The ecstatic celebration completed Shouldice’s epic accomplishment of putting his foot in all three oceans touching Canada over a 48-day solo-saga. Driving his Nissan Xterra with a small trailer in tow, he started with the Arctic and then the Atlantic before wrapping it all up in the Pacific near Tofino.
“I love Tofino. The first time I came to Tofino, I actually stopped because I caught Long Beach out of the corner of my eye. It almost feels like you’ve left Canada. You’re not even sure where you are,” he said.
“Of all the places I’ve been across all of Canada, Tofino was my ending point and I did that for a reason; just because people that haven’t seen Tofino really have to see Tofino. It’s just amazing out here and you don’t know until you know.”
Shouldice spoke to the Westerly News immediately after walking out of the surf at Chesterman to conclude his adventure on Oct. 18.
He said he began his adventure from his West Kelowna home on Sept 1, documenting his journey through his YouTube channel: WestCoastAdventuresBC that has since reached 189,000 subscribers with 759 videos posted as of Thursday, Jan. 8.
“I don’t know, maybe it’s a midlife crisis. I just love adventures and some of the YouTube channels I see are kind of lacking,” he said. “This trip was kind of inspired by YouTube. I thought why not try all three oceans right across Canada all in one shot…You might not ever get the chance in life again to do it.”
He navigated his way through Kamloops into Northern B.C. and then the Yukon where he split off into the Kluane Mountain Range where, he said he experienced some of his most breathtakingly beautiful and terrifying moments.
“I rented a little plane and a pilot flew me over the Kluane Mountain Range. I actually had a panic attack up there 39 minutes in. I wanted out, but you can’t get out. It was the worst feeling of my life. Greatest to start and epic footage, just unreal. I thought we were just going to fly over the first mountains. I didn’t realize he was flying me through the clouds and we were ending up in total snow and ice fields,” he said.
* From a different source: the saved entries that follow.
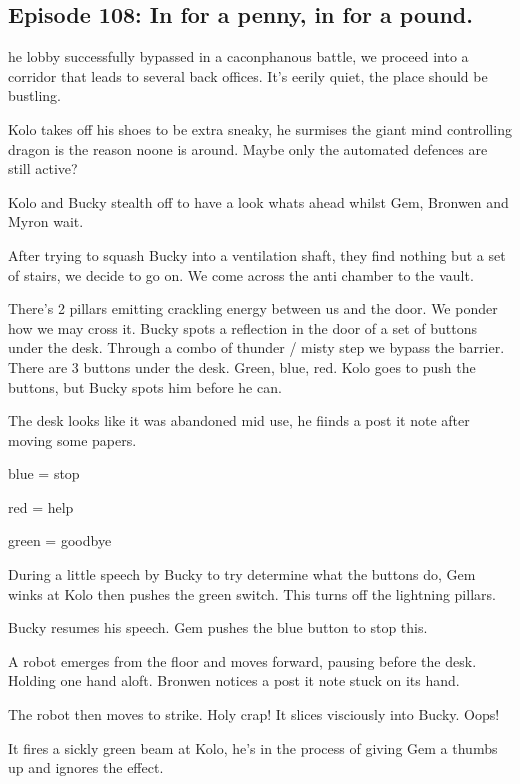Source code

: \subsection{Episode 108: In for a penny, in for a pound.}

he lobby successfully bypassed in a caconphanous battle, we proceed into a corridor that leads to several back offices. It's eerily quiet, the place should be bustling.\medskip

Kolo takes off his shoes to be extra sneaky, he surmises the giant mind controlling dragon is the reason noone is around. Maybe only the automated defences are still active?\medskip

Kolo and Bucky stealth off to have a look whats ahead whilst Gem, Bronwen and Myron wait.\medskip

After trying to squash Bucky into a ventilation shaft, they find nothing but a set of stairs, we decide to go on. We come across the anti chamber to the vault.\medskip

There's 2 pillars emitting crackling energy between us and the door. We ponder how we may cross it. Bucky spots a reflection in the door of a set of buttons under the desk. Through a combo of thunder / misty step we bypass the barrier. There are 3 buttons under the desk. Green, blue, red. Kolo goes to push the buttons, but Bucky spots him before he can.\medskip

The desk looks like it was abandoned mid use, he fiinds a post it note after moving some papers.\medskip

blue = stop\medskip

red = help\medskip

green = goodbye\medskip

During a little speech by Bucky to try determine what the buttons do, Gem winks at Kolo then pushes the green switch. This turns off the lightning pillars.\medskip

Bucky resumes his speech. Gem pushes the blue button to stop this.\medskip

A robot emerges from the floor and moves forward, pausing before the desk. Holding one hand aloft. Bronwen notices a post it note stuck on its hand.\medskip

The robot then moves to strike. Holy crap! It slices visciously into Bucky. Oops!\medskip

It fires a sickly green beam at Kolo, he's in the process of giving Gem a thumbs up and ignores the effect.\medskip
He then travelled on through the Klondike Highway to Dawson City and then connected onto the Dempster Highway into The Northwest Territories into Inuvik and then on to Tuktoyaktuk, nearly turning back on Day-19 after suffering three flat tires but realizing that giving up was no easier than the road ahead.
“It’s one way up and one way out; pretty much 750 kilometres of brutal gravel, shale, crumbling roads, three flat tires on my trailer and a broken axle…I almost wanted to cancel the trip and head back, but then I said to myself, ‘There’s no exit button. I’ve got to drive myself out of here for the next seven days probably.’ So really, even if you give up, there’s no easy way out,” he said.
“I found the north really haunting. I heard stories up there that the north likes to grab you and not let you go and sometimes things happen to people and they end up living in the north. I swear, with all the different things that happened, the north had its hand on me,” he said.
“I was excited to get out of the north, but it’s a super amazing place too and I’ll never forget it for the rest of my life.”
Shouldice made his way to Edmonton where he found a mechanic to help with repairs before he continued on to the Atlantic Ocean off Prince Edward Island and then back to the Pacific, capturing footage along the way and publishing YouTube shorts at each stop to update his growing number of fans and followers.
“This is probably the craziest trip I’ve ever done. I find it’s extremes. There’s no in-the-middle. It’s either super amazing or super bad, like all of a sudden you’re stranded with a flat tire in the middle of nowhere with no cellphone signal for 18 hours, or you’re at the most beautiful beach that you just stumbled upon. It’s extremes.
“It’s hard to have a middle-ground. I find it’s either excellent or you just want out,” he said.
“I filmed everything along the way. I’ve got drone footage of all kinds of animals and landscapes across Canada…I tried to take in as many historical sites and cool spots that I possibly could and all different types of land. I’m excited for the 4K drone footage. I’m super pumped for it.”
He added a variety of his growing fanbase reached out to him during and after his travels, encouraging him on and thanking him for inspiring them.
“It’s super neat. People following these adventures and maybe I inspire them to do some of these crazy trips themselves…I would love to motivate people to travel,” he said.
“It gets to a point sometimes in life that if you sit stagnate, you stay stagnate. Sometimes you’ve got to take a chance in life and go and have some fun.”